───── Working data ─────

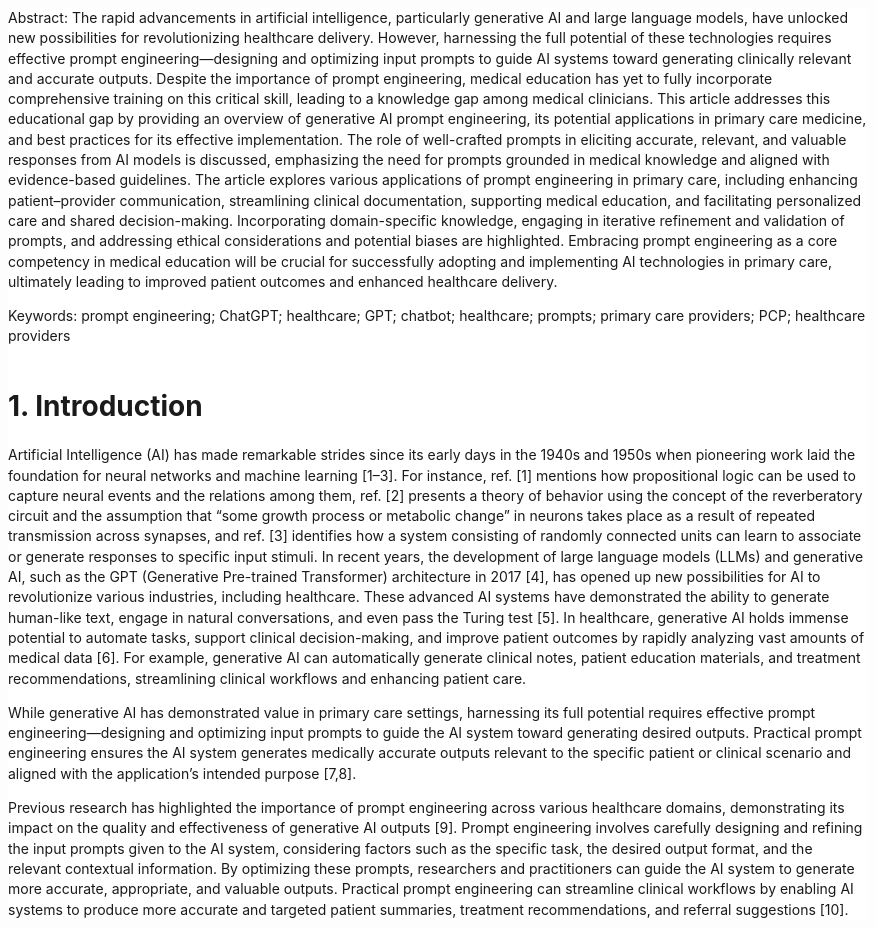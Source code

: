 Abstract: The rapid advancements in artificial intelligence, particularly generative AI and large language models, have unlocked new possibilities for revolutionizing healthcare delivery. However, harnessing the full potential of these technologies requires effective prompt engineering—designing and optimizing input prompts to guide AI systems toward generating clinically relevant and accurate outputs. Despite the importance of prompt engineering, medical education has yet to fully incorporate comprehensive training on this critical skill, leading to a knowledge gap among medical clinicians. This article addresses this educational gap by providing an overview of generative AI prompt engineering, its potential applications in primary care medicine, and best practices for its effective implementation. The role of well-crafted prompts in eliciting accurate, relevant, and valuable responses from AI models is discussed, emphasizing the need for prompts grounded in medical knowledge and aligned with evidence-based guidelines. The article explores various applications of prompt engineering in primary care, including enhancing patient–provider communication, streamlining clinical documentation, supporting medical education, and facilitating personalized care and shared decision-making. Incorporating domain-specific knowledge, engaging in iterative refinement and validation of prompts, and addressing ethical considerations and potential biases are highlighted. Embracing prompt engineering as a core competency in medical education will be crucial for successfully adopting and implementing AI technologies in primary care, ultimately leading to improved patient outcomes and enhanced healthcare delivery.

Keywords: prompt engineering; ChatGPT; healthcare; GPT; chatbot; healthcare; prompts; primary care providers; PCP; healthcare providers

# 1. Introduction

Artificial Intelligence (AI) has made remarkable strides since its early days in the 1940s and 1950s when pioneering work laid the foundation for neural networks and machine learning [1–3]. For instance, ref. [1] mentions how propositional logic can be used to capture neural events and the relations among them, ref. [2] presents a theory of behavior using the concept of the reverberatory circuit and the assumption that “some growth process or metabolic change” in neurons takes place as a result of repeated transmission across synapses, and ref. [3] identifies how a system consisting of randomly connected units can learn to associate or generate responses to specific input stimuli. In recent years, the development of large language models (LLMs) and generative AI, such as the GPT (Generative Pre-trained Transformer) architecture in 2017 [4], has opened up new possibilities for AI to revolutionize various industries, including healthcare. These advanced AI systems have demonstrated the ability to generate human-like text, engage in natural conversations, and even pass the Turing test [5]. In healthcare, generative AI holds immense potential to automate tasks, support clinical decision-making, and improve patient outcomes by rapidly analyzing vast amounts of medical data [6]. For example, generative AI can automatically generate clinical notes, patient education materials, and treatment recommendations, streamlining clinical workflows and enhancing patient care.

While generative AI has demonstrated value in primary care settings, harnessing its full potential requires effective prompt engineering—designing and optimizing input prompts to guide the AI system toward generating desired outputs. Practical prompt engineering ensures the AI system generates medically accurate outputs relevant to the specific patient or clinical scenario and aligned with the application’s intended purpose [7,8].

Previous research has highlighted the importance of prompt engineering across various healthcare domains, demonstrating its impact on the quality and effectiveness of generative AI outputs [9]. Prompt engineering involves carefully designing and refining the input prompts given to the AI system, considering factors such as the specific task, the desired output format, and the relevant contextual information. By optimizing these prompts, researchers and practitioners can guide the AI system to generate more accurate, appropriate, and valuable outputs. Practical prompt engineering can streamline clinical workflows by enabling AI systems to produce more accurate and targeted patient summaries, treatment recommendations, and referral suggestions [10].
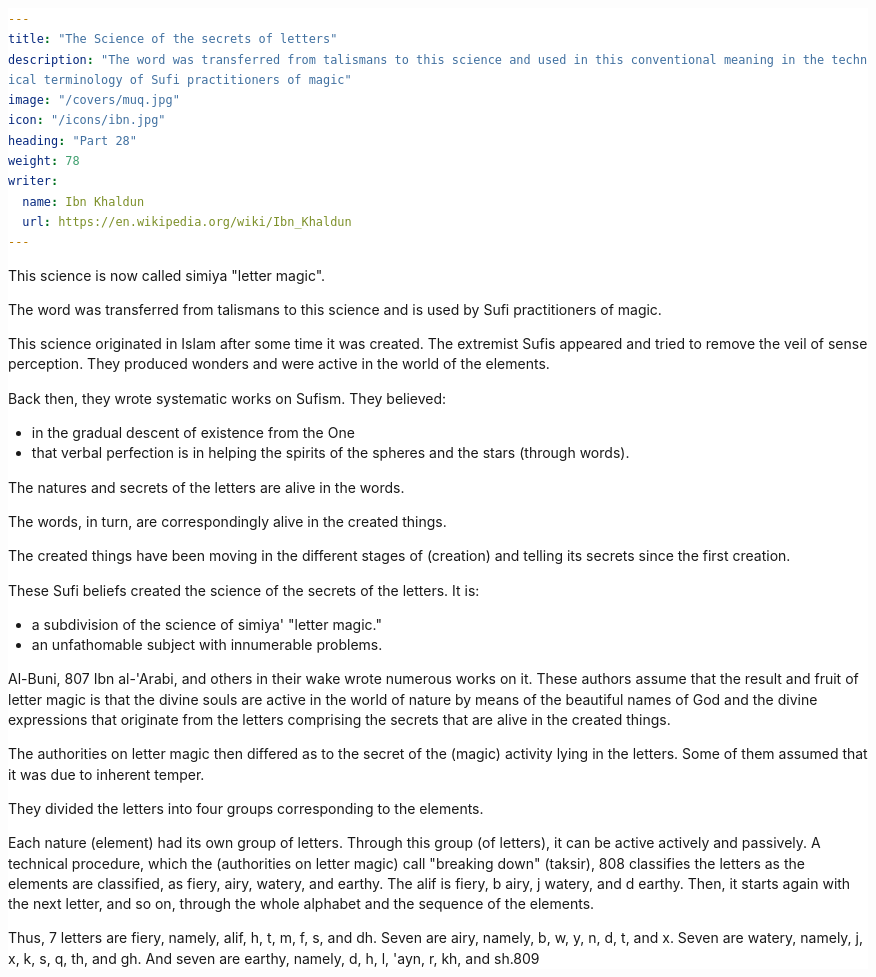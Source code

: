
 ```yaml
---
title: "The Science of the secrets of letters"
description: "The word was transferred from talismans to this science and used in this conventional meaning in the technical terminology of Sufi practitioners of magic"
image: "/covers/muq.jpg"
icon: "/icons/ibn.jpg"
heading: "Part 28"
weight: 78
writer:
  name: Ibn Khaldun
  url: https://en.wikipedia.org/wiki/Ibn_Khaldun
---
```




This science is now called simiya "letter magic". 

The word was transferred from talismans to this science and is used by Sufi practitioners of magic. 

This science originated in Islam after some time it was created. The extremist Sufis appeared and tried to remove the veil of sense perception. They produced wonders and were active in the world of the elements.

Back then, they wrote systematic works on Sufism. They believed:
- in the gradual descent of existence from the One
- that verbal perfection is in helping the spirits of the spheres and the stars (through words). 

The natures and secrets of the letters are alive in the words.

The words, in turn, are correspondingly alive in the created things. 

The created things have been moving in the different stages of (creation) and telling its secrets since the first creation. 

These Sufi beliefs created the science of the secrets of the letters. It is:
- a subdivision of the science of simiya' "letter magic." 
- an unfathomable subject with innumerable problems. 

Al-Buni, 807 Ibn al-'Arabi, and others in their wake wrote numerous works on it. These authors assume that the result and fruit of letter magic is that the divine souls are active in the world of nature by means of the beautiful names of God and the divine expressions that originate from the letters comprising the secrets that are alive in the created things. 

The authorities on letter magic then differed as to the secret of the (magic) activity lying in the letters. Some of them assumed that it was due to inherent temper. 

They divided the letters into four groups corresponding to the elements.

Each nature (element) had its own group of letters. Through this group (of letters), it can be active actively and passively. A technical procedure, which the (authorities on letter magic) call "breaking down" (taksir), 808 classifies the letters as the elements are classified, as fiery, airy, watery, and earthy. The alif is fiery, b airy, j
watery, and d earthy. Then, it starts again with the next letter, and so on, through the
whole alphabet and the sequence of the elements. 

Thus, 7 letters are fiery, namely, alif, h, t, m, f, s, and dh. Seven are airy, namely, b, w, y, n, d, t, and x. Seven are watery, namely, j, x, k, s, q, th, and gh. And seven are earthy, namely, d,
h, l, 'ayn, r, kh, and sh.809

─────

*Required work*:
Check each line of the material above for the string "desired". Please count those that have it and reply with the number only.

*Finished exercise*:
2